━━━━━ Given information ━━━━━

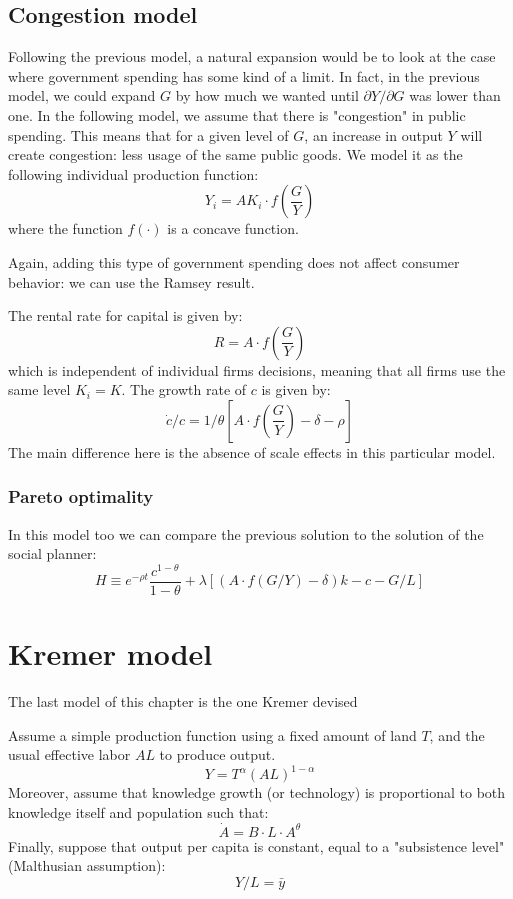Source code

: \documentclass[12pt]{report}
\begin{document}
\subsection{Congestion model}

Following the previous model, a natural expansion would be to look at the case where government spending has some kind of a limit. In fact, in the previous model, we could expand $G$ by how much we wanted until $\partial Y/\partial G$ was lower than one. In the following model, we assume that there is "congestion" in public spending. This means that for a given level of $G$, an increase in output $Y$ will create congestion: less usage of the same public goods. We model it as the following individual production function: $$ Y_i = A K_i\cdot f\left(\frac{G}{Y}\right) $$ where the function $f(\cdot)$ is a concave function.

Again, adding this type of government spending does not affect consumer behavior: we can use the Ramsey result.

The rental rate for capital is given by: $$ R = A \cdot f\left(\frac{G}{Y}\right) $$ which is independent of individual firms decisions, meaning that all firms use the same level $K_i = K$. The growth rate of $c$ is given by: $$\dot c/c = 1/\theta \left[ A \cdot f\left(\frac{G}{Y}\right) - \delta - \rho \right] $$ The main difference here is the absence of scale effects in this particular model.

\subsubsection{Pareto optimality}

In this model too we can compare the previous solution to the solution of the social planner: $$H \equiv e^{-\rho t} \frac{c^{1-\theta}}{1-\theta} + \lambda\left[\left(A \cdot f\left(G/Y\right) - \delta\right)k - c - G/L\right] $$

\section{Kremer model}

The last model of this chapter is the one Kremer devised 

Assume a simple production function using a fixed amount of land $T$, and the usual effective labor $AL$ to produce output. $$ Y = T^\alpha (AL)^{1-\alpha} $$ Moreover, assume that knowledge growth (or technology) is proportional to both knowledge itself and population such that: $$ \dot A = B\cdot L \cdot A^{\theta} $$ Finally, suppose that output per capita is constant, equal to a "subsistence level" (Malthusian assumption): $$ Y/L = \bar y $$
\end{document}
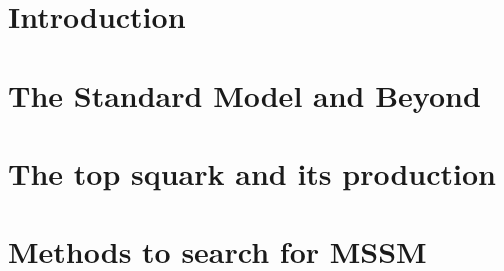 \documentclass[12pt,a4paper]{report}
\begin{document}
\pagestyle{empty}
\tableofcontents
\clearpage

\pagestyle{fancy}
\fancyhead[L]{\empty}
\setlength{\headheight}{27pt} %

\setcounter{page}{1}

\chapter{Introduction}



\chapter{The Standard Model and Beyond}
\label{chap:2}


\chapter{The top squark and its production}
\label{chap:3}


\chapter{Methods to search for MSSM}
\label{chap:4}

\end{document}
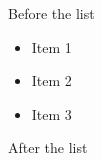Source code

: Before the list

\begin{itemize}\item Item 1



\item Item 2



\item Item 3



\end{itemize}After the list

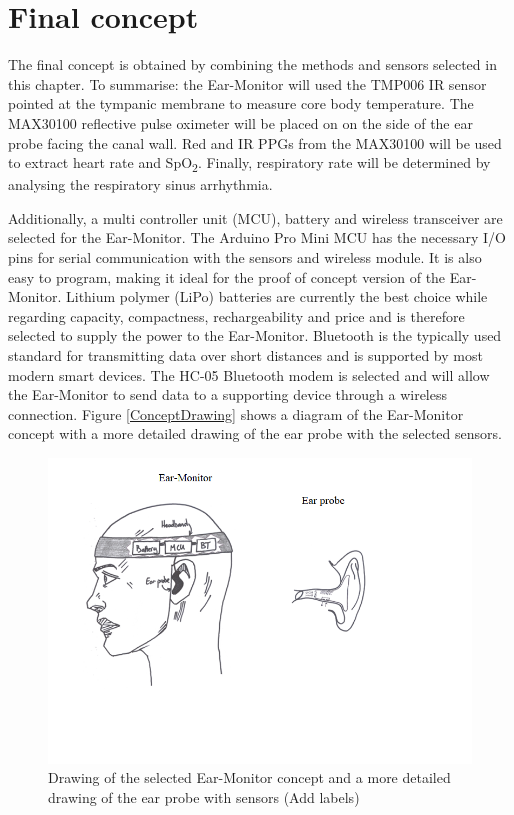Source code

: \section{Final concept}
The final concept is obtained by combining the methods and sensors selected in this chapter. To summarise: the Ear-Monitor will used the TMP006 IR sensor pointed at the tympanic membrane to measure core body temperature. The MAX30100 reflective pulse oximeter will be placed on on the side of the ear probe facing the canal wall. Red and IR PPGs from the MAX30100 will be used to extract heart rate and SpO\textsubscript{2}. Finally, respiratory rate will be determined by analysing the respiratory sinus arrhythmia.

\medskip

Additionally, a multi controller unit (MCU), battery and wireless transceiver are selected for the Ear-Monitor. The Arduino Pro Mini MCU has the necessary I/O pins for serial communication with the sensors and wireless module. It is also easy to program, making it ideal for the proof of concept version of the Ear-Monitor. Lithium polymer (LiPo) batteries are currently the best choice while regarding capacity, compactness, rechargeability and price and is therefore selected to supply the power to the Ear-Monitor. Bluetooth is the typically used standard for transmitting data over short distances and is supported by most modern smart devices. The HC-05 Bluetooth modem is selected and will allow the Ear-Monitor to send data to a supporting device through a wireless connection. Figure \ref{ConceptDrawing} shows a diagram of the Ear-Monitor concept with a more detailed drawing of the ear probe with the selected sensors.

\begin{figure}[H]
   \centering
   \includegraphics[scale=1]{figs/ConceptDrawing.png}
   \caption{Drawing of the selected Ear-Monitor concept and a more detailed drawing of the ear probe with sensors (Add labels)}
   \label{fig:ConceptDrawing}
\end{figure}
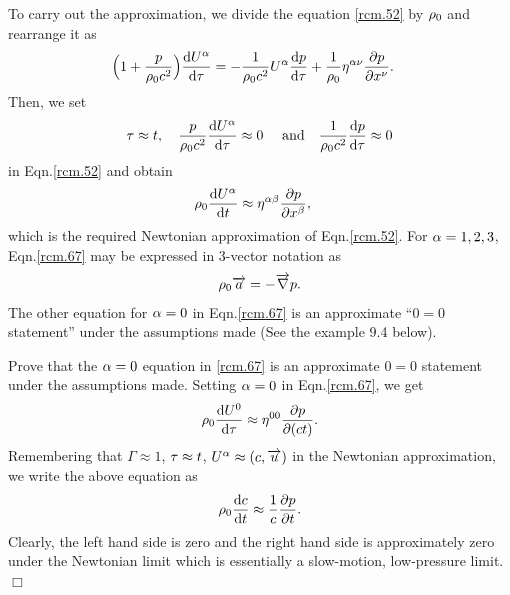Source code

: To carry out the approximation, we divide the equation
\eqref{rcm.52} by ${\rho}_0$ and rearrange it as
\begin{align}\label{rcm.66}
\Big(1+ \frac{p}{\rho_0 c^2}\Big)\frac{\mathrm{d} U^{{\alpha}}}{\mathrm{d} 
{\tau}}&=
-\frac{1}{\rho_0 c^2}U^{{\alpha}} \frac{\mathrm{d} p}{\mathrm{d} {\tau}}
+\frac{1}{\rho_0}
\eta^{{\alpha}{\nu}}\frac{{\partial} p}{{\partial} x^{{\nu}}}.
\end{align}
Then, we set
\begin{align*}
 {\tau}\approx t , \quad \frac{p}{{\rho}_0c^2}\frac{\mathrm{d} 
U^{{\alpha}}}{\mathrm{d} {\tau}}\approx 0\quad \text{ and} \quad 
\frac{1}{\rho_0 c^2}\frac{\mathrm{d} p}{\mathrm{d} {\tau}}\approx 0
\end{align*}
in Eqn.\eqref{rcm.52} and obtain
\begin{align}\label{rcm.67}
\rho_0\frac{\mathrm{d} U^{{\alpha}}}{\mathrm{d} t}&\approx
\eta^{{\alpha}{\beta}}\frac{{\partial} p}{{\partial} x^{{\beta}}},
\end{align}
which is the required Newtonian approximation of  
Eqn.\eqref{rcm.52}. For ${\alpha}=1,2,3$, Eqn.\eqref{rcm.67} 
may 
be expressed in 3-vector notation as
\begin{align}\label{rcm.68}
  \rho_0 \overrightarrow{a} =-{\overrightarrow{\nabla} } p.
\end{align}
The other equation for ${\alpha}=0$ in Eqn.\eqref{rcm.67} is 
an  approximate ``$0=0$ statement'' under the 
assumptions made (See the example 9.4 below).

\exmnp Prove that the ${\alpha}=0$ equation in  \eqref{rcm.67}
is an approximate $0=0$ statement under the assumptions 
made.
\soln Setting ${\alpha}=0$ in  Eqn.\eqref{rcm.67}, we get
\begin{align*}
 {\rho}_0\frac{\mathrm{d} U^0}{\mathrm{d} {\tau}}\approx{\eta}^{00}
 \frac{{\partial} p}{{\partial} (ct)}.
\end{align*}
Remembering that $\Gamma \approx 1$,  ${\tau}\approx t$, 
$U^{{\alpha}}\approx (c, \overrightarrow{u})$ in the Newtonian 
approximation, we write the above equation as
\begin{align*}
 {\rho}_0\frac{\mathrm{d} c}{\mathrm{d} t}\approx\frac{1}{c}\frac{{\partial} 
p}{{\partial} t}.
\end{align*}
Clearly, the left hand side is zero and the right hand 
side is approximately zero under the Newtonian limit 
which is essentially a slow-motion, low-pressure limit. 
\\ \dm \hfill $\Box$


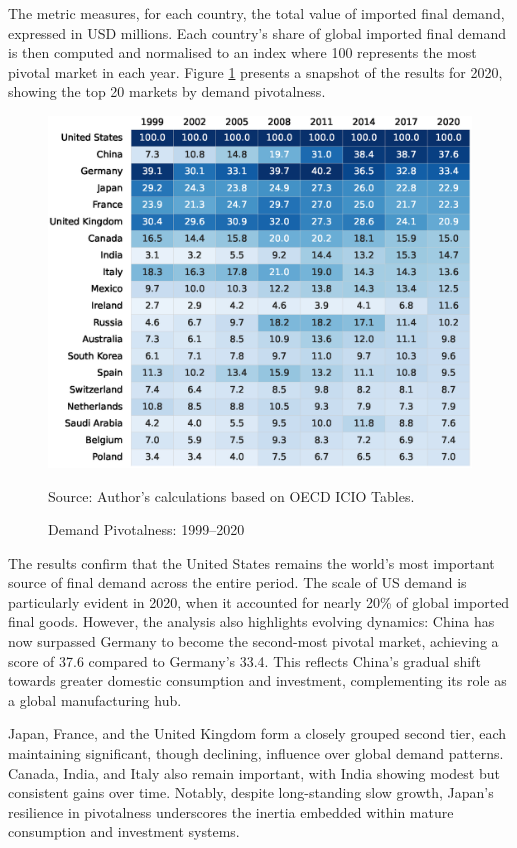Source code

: \documentclass[11pt]{article}
\begin{document}
The metric measures, for each country, the total value of imported final demand, expressed in USD millions. Each country’s share of global imported final demand is then computed and normalised to an index where 100 represents the most pivotal market in each year. Figure \ref{fig:pivotal_demand} presents a snapshot of the results for 2020, showing the top 20 markets by demand pivotalness.

\begin{figure}[H]
	\caption{Demand Pivotalness: 1999–2020}
	\label{fig:pivotal_demand}
	\centering
        \phantom{a}
	\includegraphics[width=\textwidth]{dataviz/results_pivotal3_snapshot.eps}

	{\footnotesize Source: Author's calculations based on OECD ICIO Tables.}
\end{figure}


The results confirm that the United States remains the world's most important source of final demand across the entire period. The scale of US demand is particularly evident in 2020, when it accounted for nearly 20\% of global imported final goods. However, the analysis also highlights evolving dynamics: China has now surpassed Germany to become the second-most pivotal market, achieving a score of 37.6 compared to Germany’s 33.4. This reflects China’s gradual shift towards greater domestic consumption and investment, complementing its role as a global manufacturing hub.

Japan, France, and the United Kingdom form a closely grouped second tier, each maintaining significant, though declining, influence over global demand patterns. Canada, India, and Italy also remain important, with India showing modest but consistent gains over time. Notably, despite long-standing slow growth, Japan’s resilience in pivotalness underscores the inertia embedded within mature consumption and investment systems.
\end{document}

━━━━━

* Task objective *
What the answer needs is every line from the data above with "most" in it.

* Response to the exercise *
Additionally, a multi controller unit (MCU), battery and wireless transceiver are selected for the Ear-Monitor. The Arduino Pro Mini MCU has the necessary I/O pins for serial communication with the sensors and wireless module. It is also easy to program, making it ideal for the proof of concept version of the Ear-Monitor. Lithium polymer (LiPo) batteries are currently the best choice while regarding capacity, compactness, rechargeability and price and is therefore selected to supply the power to the Ear-Monitor. Bluetooth is the typically used standard for transmitting data over short distances and is supported by most modern smart devices. The HC-05 Bluetooth modem is selected and will allow the Ear-Monitor to send data to a supporting device through a wireless connection. Figure \ref{ConceptDrawing} shows a diagram of the Ear-Monitor concept with a more detailed drawing of the ear probe with the selected sensors.
The metric measures, for each country, the total value of imported final demand, expressed in USD millions. Each country’s share of global imported final demand is then computed and normalised to an index where 100 represents the most pivotal market in each year. Figure \ref{fig:pivotal_demand} presents a snapshot of the results for 2020, showing the top 20 markets by demand pivotalness.
The results confirm that the United States remains the world's most important source of final demand across the entire period. The scale of US demand is particularly evident in 2020, when it accounted for nearly 20\% of global imported final goods. However, the analysis also highlights evolving dynamics: China has now surpassed Germany to become the second-most pivotal market, achieving a score of 37.6 compared to Germany’s 33.4. This reflects China’s gradual shift towards greater domestic consumption and investment, complementing its role as a global manufacturing hub.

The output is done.